A l’instar d’“Il faut Sauver le Soldat Ryan”, “Band of Brother” se veut être un témoignage crédible de la violence sans borne qu’a été la seconde guerre mondiale ; et le but est atteint. Car la Easy Compagny est ce qu’on appelle de la chair à canon et tous ses membres ne verront pas la fin de la guerre. Pour autant l’ambition avouée de l’œuvre ne s’arrête pas là, car si la guerre est un terreau propice à l’horreur humaine elle l’est également à l’aspect le plus beau de l’humanité. Et silencieusement, lentement, au cours des 10 épisodes, c’est cette toile là que tisse “Band of Brothers”, cette propension tout bonnement humaine à tendre vers le meilleur même les pieds dans la fange ; ce besoin vital d’exister par et pour les autres quand l’adversité s’évertue à vouloir vous démembrer et vous tuer. Alors oui la question se pose, faut-il atteindre des extrémités aussi atroces pour entrapercevoir un aussi bon côté chez l’homme ? C’est possible et c’est là que repose toute la mélancolie du propos. Le casque de Mattew Modine arborait dans “Full Metal Jacket” le signe Peace and Love d’un côté et l’inscription “Born to Kill” de l’autre ; John Lennon chante “Imagine” un jour et inspire son propre assassinat le lendemain. L’histoire regorge d’exemples de ce type. A ce titre “Band of Brothers” détient dans ses scènes les plus dures certaines de ses scènes les plus belles.

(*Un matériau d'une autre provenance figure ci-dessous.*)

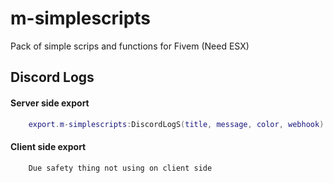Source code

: # m-simplescripts

Pack of simple scrips and functions for Fivem (Need ESX)



## Discord Logs

#### Server side export

```lua
    export.m-simplescripts:DiscordLogS(title, message, color, webhook)
```

#### Client side export

```
    Due safety thing not using on client side
```
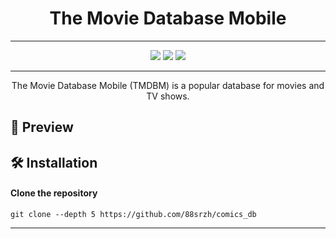 <h1 align="center">The Movie Database Mobile</h1>

---

[//]: # (<h4 align="center">)

[//]: # (<a name="install">Install</a>)
[//]: # (·)
[//]: # (<a href="">Docs</a>)
[//]: # (</h4>)

<p align="center">
    <img src="https://img.shields.io/github/last-commit/88srzh/comics_db?color=%237DC2E8&logo=GitHub" />
    <img src="https://img.shields.io/badge/code_style-prettier-ff69b4.svg?style=flat" />
    <img src="https://img.shields.io/github/license/88srzh/comics_db?color=%23C9A8EF">

[//]: # (number of lines doesn't work, try when it will be fix)
[//]: # (<img src="https://img.shields.io/tokei/lines/githubtp/88srzh/comics_db?color=%23EED49F">)

</p>

---

<p align="center">The Movie Database Mobile (TMDBM) is a popular database for movies and TV shows.</p>

## 🌟 Preview

[//]: # (## ✨ Features)

[//]: # (## ⚡ Requirements)

## 🛠️ Installation

#### Clone the repository

```shell
git clone --depth 5 https://github.com/88srzh/comics_db
```

---


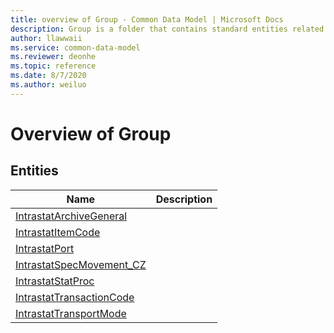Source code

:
 ```yaml
---
title: overview of Group - Common Data Model | Microsoft Docs
description: Group is a folder that contains standard entities related to the Common Data Model.
author: llawwaii
ms.service: common-data-model
ms.reviewer: deonhe
ms.topic: reference
ms.date: 8/7/2020
ms.author: weiluo
---
```


# Overview of Group


## Entities

|Name|Description|
|---|---|
|[IntrastatArchiveGeneral](IntrastatArchiveGeneral.md)||
|[IntrastatItemCode](IntrastatItemCode.md)||
|[IntrastatPort](IntrastatPort.md)||
|[IntrastatSpecMovement_CZ](IntrastatSpecMovement_CZ.md)||
|[IntrastatStatProc](IntrastatStatProc.md)||
|[IntrastatTransactionCode](IntrastatTransactionCode.md)||
|[IntrastatTransportMode](IntrastatTransportMode.md)||
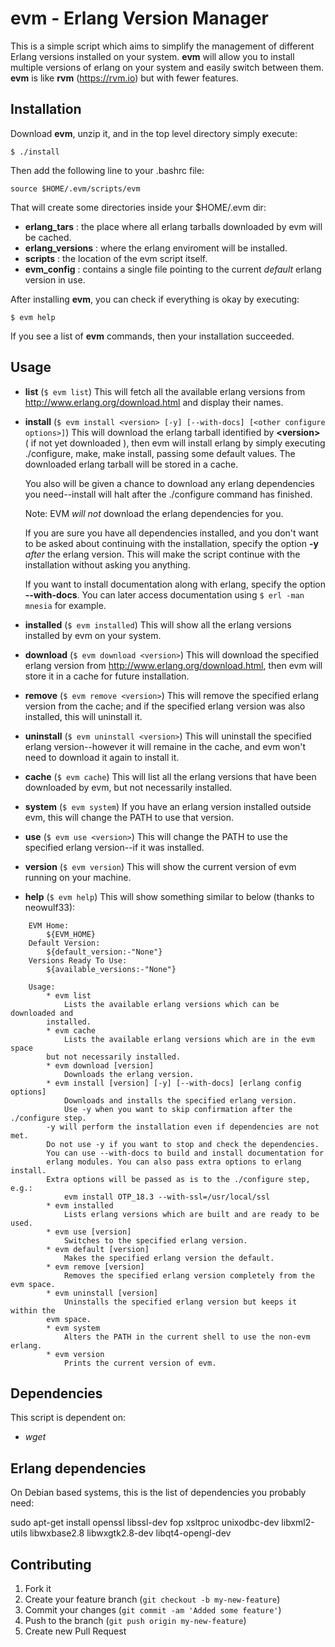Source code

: # evm - Erlang Version Manager

This is a simple script which aims to simplify the management of different Erlang versions installed on your system. **evm** will allow you to install multiple versions of erlang on your system and easily switch between them. **evm** is like **rvm** (<https://rvm.io>) but with fewer features.

## Installation

Download **evm**, unzip it, and in the top level directory simply execute:

    $ ./install

Then add the following line to your .bashrc file:

    source $HOME/.evm/scripts/evm

That will create some directories inside your $HOME/.evm dir:

- **erlang_tars** : the place where all erlang tarballs downloaded by evm will be cached.
- **erlang_versions** : where the erlang enviroment will be installed.
- **scripts** : the location of the evm script itself.
- **evm_config** : contains a single file pointing to the current _default_ erlang version in use.

After installing **evm**, you can check if everything is okay by executing:

    $ evm help

If you see a list of **evm** commands, then your installation succeeded.

## Usage

- **list** (`$ evm list`)
    This will fetch all the available erlang versions from <http://www.erlang.org/download.html> and display their names.
- **install** (`$ evm install <version> [-y] [--with-docs] [<other configure options>]`)
    This will download the erlang tarball identified by **\<version\>** ( if not yet downloaded ), then evm will install erlang by simply executing ./configure, make, make install, passing some default values.  The downloaded erlang tarball will be stored in a cache.

    You also will be given a chance to download any erlang dependencies you need--install will halt after the ./configure command has finished.

    Note: EVM *will not* download the erlang dependencies for you.
    
    If you are sure you have all dependencies installed, and you don't want to be asked about continuing with the installation, specify the option **-y** *after* the erlang version. This will make the script continue with the installation without asking you anything.
    
   If you want to install documentation along with erlang, specify the option **--with-docs**. You can later access documentation using `$ erl -man mnesia` for example.
- **installed** (`$ evm installed`)
    This will show all the erlang versions installed by evm on your system.

- **download** (`$ evm download <version>`)
    This will download the specified erlang version from <http://www.erlang.org/download.html>, then evm will store it in a cache for future installation.

- **remove** (`$ evm remove <version>`)
    This will remove the specified erlang version from the cache; and if the specified erlang version was also installed, this will uninstall it.

- **uninstall** (`$ evm uninstall <version>`)
    This will uninstall the specified erlang version--however it will remaine in the cache, and evm won't need to download it again to install it.

- **cache** (`$ evm cache`)
    This will list all the erlang versions that have been downloaded by evm, but not necessarily installed.

- **system** (`$ evm system`)
    If you have an erlang version installed outside evm, this will change the PATH to use that version.

- **use** (`$ evm use <version>`)
    This will change the PATH to use the specified erlang version--if it was installed.

- **version** (`$ evm version`)
    This will show the current version of evm running on your machine.

- **help** (`$ evm help`)
    This will show something similar to below (thanks to neowulf33):

```
    EVM Home:
        ${EVM_HOME}
    Default Version:
        ${default_version:-"None"}
    Versions Ready To Use:
        ${available_versions:-"None"}

    Usage:
        * evm list
            Lists the available erlang versions which can be downloaded and 
	    installed.
        * evm cache
            Lists the available erlang versions which are in the evm space 
	    but not necessarily installed.
        * evm download [version]
            Downloads the erlang version.
        * evm install [version] [-y] [--with-docs] [erlang config options]
            Downloads and installs the specified erlang version.
            Use -y when you want to skip confirmation after the ./configure step.
	    -y will perform the installation even if dependencies are not met.  
	    Do not use -y if you want to stop and check the dependencies.  
	    You can use --with-docs to build and install documentation for 
	    erlang modules. You can also pass extra options to erlang install.
	    Extra options will be passed as is to the ./configure step, e.g.:
	        evm install OTP_18.3 --with-ssl=/usr/local/ssl
        * evm installed
            Lists erlang versions which are built and are ready to be used.
        * evm use [version]
            Switches to the specified erlang version.
        * evm default [version]
            Makes the specified erlang version the default.
        * evm remove [version]
            Removes the specified erlang version completely from the evm space.
        * evm uninstall [version]
            Uninstalls the specified erlang version but keeps it within the 
	    evm space.
        * evm system
            Alters the PATH in the current shell to use the non-evm erlang.
        * evm version
            Prints the current version of evm.
```


## Dependencies

This script is dependent on:

- *wget*

## Erlang dependencies

On Debian based systems, this is the list of dependencies you probably need:

   sudo apt-get install openssl libssl-dev fop xsltproc unixodbc-dev libxml2-utils libwxbase2.8 libwxgtk2.8-dev libqt4-opengl-dev

## Contributing

1. Fork it
2. Create your feature branch (`git checkout -b my-new-feature`)
3. Commit your changes (`git commit -am 'Added some feature'`)
4. Push to the branch (`git push origin my-new-feature`)
5. Create new Pull Request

La série se referme sur les destins d’après guerre de chacun des rescapés de la Easy Company ainsi que sur les témoignages de ceux-ci (les vrais) aujourd’hui. Le dernier à témoigner fera la plus belle des déclarations qu’un grand père puisse faire à son petit-fils : “Non, je n’ai pas été un héros de guerre. Mais j’ai servi dans une compagnie de héros.”

Je me rends compte à la relecture que je n’évoque même pas l’objet cinématographique (ou télévisuel). C’est bien là la preuve que ce dernier a su se faire oublier au profit de son propos. Pour le coup c’est une belle preuve de réussite.